Coi Redentoristi si sentì subito in casa propria, perché essi avevano lo scopo di portare la buona Novella ai poveri e questo egli faceva da molti anni. Inoltre, l’appartenenza ad una Congregazione gli permetteva di lasciare più spesso la sua Batavia per dedicarsi alla pastorale degli indiani e dei ne­gri. Tra gli indiani, si mostrarono più aperti al Vangelo gli Aruachi e i War­ros, meno invece i Caribi, ancora selvaggi e legati alle tradizioni ataviche. Tra i negri delle piantagioni, resi ormai liberi dalla legge di emancipazione del 1° luglio 1863, P. Donders poté raccogliere una messe abbondante, ma incontrò una forte resistenza da parte dei negri dei boschi, che si erano sot­tratti con la fuga alla loro precedente schiavitù. Ma nessuna resistenza poté arrestare il suo zelo, nei numerosi viaggi sui mari, sui fiumi, nelle foreste, nelle privazioni e nei pericoli di morte.

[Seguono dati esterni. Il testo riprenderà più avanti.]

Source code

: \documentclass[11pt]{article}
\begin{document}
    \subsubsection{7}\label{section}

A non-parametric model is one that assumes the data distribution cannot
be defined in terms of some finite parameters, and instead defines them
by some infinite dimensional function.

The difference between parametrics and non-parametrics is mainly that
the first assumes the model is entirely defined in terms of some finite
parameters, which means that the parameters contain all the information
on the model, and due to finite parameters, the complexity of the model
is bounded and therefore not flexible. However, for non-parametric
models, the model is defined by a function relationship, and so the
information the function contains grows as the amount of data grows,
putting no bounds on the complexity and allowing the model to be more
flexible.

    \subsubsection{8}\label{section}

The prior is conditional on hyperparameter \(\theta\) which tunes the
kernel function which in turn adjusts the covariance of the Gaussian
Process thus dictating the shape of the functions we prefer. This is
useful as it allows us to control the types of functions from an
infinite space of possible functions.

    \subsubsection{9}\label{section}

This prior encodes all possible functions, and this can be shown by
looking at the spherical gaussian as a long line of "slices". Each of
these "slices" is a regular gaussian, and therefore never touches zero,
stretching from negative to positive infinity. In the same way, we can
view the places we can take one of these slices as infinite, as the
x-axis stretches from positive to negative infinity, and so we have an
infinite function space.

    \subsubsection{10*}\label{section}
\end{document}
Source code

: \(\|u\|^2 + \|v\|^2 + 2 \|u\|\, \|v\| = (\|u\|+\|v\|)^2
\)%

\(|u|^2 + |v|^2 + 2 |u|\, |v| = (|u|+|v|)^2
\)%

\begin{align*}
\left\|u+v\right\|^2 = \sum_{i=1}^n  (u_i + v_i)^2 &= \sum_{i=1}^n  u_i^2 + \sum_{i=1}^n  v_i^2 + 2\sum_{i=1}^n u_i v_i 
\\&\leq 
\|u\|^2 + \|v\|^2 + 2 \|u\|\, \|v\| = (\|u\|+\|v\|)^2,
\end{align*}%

Per questo P. Donders potrebbe essere definito l’« apostolo degli indiani e dei negri ». Ma un titolo che più degli altri contraddistingue la sua at­tività e le dà un significato perenne: « Apostolo dei lebbrosi ». « Li trattò » — disse il Card. Guglielmo van Rossum, Prefetto di Propaganda Fide —« come una madre tratta il suo figlio… Li amò per Gesù Cristo, cercando in tutto, con tutto e dappertutto le loro anime immortali ».

Dopo quarantacinque anni di vita nel Suriname tra i lebbrosi, gli schiavi, i negri, gli indiani, P. Pietro Donders morì in mezzo ai suoi lebbrosi, a Ba­tavia, il 14 gennaio 1887, senza mai rivedere la sua patria e rimpianto come apostolo dei lebbrosi.

I suoi resti mortali ora riposano nella cattedrale di Pa­ramaribo, venerato da migliaia di fedeli.

Il 23 maggio 1982, Pietro Donders è stato beatificato da Papa Giovanni Paolo II.